» Exercise goal: Which lines below include the string "stops"? Please show each one.

» Dataset records:

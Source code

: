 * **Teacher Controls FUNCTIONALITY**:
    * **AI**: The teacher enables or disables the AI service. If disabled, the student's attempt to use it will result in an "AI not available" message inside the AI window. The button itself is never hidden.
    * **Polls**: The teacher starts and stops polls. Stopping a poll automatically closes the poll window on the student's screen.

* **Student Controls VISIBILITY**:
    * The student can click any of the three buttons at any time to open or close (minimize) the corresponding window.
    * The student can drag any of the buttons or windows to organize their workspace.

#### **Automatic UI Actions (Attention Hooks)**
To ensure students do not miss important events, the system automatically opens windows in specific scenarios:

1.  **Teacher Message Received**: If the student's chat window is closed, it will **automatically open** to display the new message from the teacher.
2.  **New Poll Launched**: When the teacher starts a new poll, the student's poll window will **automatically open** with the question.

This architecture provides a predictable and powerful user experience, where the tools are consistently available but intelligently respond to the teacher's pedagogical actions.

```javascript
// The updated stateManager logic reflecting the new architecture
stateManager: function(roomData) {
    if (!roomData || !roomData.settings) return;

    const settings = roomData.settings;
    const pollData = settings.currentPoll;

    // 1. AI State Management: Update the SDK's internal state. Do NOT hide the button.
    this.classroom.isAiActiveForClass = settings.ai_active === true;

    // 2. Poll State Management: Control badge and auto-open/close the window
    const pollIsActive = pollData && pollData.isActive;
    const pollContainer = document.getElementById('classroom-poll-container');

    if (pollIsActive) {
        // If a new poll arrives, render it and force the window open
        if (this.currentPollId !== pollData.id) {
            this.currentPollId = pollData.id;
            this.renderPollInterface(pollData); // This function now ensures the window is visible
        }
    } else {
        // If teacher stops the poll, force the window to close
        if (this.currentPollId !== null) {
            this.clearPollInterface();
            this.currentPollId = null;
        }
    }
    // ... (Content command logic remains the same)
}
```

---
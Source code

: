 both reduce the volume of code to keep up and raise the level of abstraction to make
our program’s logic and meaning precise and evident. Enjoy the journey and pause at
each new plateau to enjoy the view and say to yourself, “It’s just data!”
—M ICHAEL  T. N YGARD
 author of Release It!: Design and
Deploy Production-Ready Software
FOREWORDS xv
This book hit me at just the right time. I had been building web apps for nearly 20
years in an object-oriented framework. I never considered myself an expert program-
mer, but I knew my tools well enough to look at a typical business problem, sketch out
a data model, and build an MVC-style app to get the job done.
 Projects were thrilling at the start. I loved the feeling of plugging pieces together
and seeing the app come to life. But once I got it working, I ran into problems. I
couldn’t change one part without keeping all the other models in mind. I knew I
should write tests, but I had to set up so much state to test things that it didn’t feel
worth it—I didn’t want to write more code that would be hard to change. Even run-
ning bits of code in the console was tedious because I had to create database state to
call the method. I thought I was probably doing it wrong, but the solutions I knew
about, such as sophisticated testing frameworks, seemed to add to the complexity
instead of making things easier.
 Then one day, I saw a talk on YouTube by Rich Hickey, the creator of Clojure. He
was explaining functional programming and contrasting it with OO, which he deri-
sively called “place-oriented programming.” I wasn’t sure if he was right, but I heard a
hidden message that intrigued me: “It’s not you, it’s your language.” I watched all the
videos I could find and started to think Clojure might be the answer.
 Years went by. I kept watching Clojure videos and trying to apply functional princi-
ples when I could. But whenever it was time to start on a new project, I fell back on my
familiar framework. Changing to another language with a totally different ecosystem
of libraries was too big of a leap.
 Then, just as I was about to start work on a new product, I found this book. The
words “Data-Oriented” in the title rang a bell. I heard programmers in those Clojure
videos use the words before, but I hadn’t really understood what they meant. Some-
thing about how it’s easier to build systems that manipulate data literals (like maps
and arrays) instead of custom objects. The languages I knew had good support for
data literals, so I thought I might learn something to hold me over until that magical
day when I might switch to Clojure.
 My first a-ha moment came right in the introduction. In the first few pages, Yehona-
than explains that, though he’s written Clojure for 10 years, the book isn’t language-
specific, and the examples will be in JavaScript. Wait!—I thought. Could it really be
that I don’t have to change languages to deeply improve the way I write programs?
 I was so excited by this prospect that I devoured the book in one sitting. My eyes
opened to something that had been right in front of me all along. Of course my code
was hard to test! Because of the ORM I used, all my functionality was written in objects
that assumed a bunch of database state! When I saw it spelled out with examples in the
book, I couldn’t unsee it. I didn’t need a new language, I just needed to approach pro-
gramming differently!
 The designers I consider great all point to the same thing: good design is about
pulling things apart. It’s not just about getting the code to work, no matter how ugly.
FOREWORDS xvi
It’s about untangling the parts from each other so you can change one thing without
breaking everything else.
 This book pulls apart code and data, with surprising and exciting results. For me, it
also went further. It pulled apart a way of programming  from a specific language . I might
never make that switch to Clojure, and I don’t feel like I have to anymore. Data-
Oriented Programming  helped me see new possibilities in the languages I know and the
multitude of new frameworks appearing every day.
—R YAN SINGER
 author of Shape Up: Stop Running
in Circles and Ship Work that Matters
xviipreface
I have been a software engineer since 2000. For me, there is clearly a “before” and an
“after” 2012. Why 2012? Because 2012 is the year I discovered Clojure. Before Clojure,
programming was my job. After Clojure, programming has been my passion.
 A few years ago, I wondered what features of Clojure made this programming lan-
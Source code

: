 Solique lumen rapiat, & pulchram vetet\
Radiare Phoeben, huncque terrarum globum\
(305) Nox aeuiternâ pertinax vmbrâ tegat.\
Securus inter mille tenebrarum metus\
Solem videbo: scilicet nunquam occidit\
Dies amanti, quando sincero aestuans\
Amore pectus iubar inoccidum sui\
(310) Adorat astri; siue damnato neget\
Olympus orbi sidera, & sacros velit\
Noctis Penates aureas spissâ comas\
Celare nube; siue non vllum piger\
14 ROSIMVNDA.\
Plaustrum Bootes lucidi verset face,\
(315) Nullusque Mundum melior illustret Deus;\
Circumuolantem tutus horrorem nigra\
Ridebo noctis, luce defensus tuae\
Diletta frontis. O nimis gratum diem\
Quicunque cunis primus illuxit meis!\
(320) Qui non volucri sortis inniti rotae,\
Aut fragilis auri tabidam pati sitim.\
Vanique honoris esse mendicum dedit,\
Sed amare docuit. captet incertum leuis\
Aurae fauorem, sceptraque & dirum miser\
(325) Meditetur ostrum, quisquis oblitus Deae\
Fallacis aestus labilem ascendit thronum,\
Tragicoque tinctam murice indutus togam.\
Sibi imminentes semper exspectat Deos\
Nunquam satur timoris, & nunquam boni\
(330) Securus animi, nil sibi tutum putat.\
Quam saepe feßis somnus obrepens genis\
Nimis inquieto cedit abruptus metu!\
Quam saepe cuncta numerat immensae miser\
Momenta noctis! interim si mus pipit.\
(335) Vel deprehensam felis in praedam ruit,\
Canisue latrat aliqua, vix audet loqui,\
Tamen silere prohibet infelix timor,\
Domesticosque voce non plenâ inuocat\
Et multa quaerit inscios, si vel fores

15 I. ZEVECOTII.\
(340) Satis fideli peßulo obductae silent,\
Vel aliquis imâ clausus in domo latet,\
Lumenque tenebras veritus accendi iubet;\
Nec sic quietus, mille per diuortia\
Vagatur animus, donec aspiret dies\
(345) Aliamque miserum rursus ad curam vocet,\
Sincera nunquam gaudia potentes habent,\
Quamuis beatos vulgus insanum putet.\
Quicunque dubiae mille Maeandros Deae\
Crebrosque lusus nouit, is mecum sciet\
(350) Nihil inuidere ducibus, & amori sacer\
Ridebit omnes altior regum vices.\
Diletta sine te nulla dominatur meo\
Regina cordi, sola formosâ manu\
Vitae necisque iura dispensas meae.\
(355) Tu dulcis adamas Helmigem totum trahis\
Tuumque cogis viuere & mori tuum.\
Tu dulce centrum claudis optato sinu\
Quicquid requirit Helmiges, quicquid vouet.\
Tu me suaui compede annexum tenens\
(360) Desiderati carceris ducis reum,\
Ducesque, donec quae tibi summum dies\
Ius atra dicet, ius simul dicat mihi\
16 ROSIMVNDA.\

» The completed task:
    * **Polls**: The teacher starts and stops polls. Stopping a poll automatically closes the poll window on the student's screen.
        // If teacher stops the poll, force the window to close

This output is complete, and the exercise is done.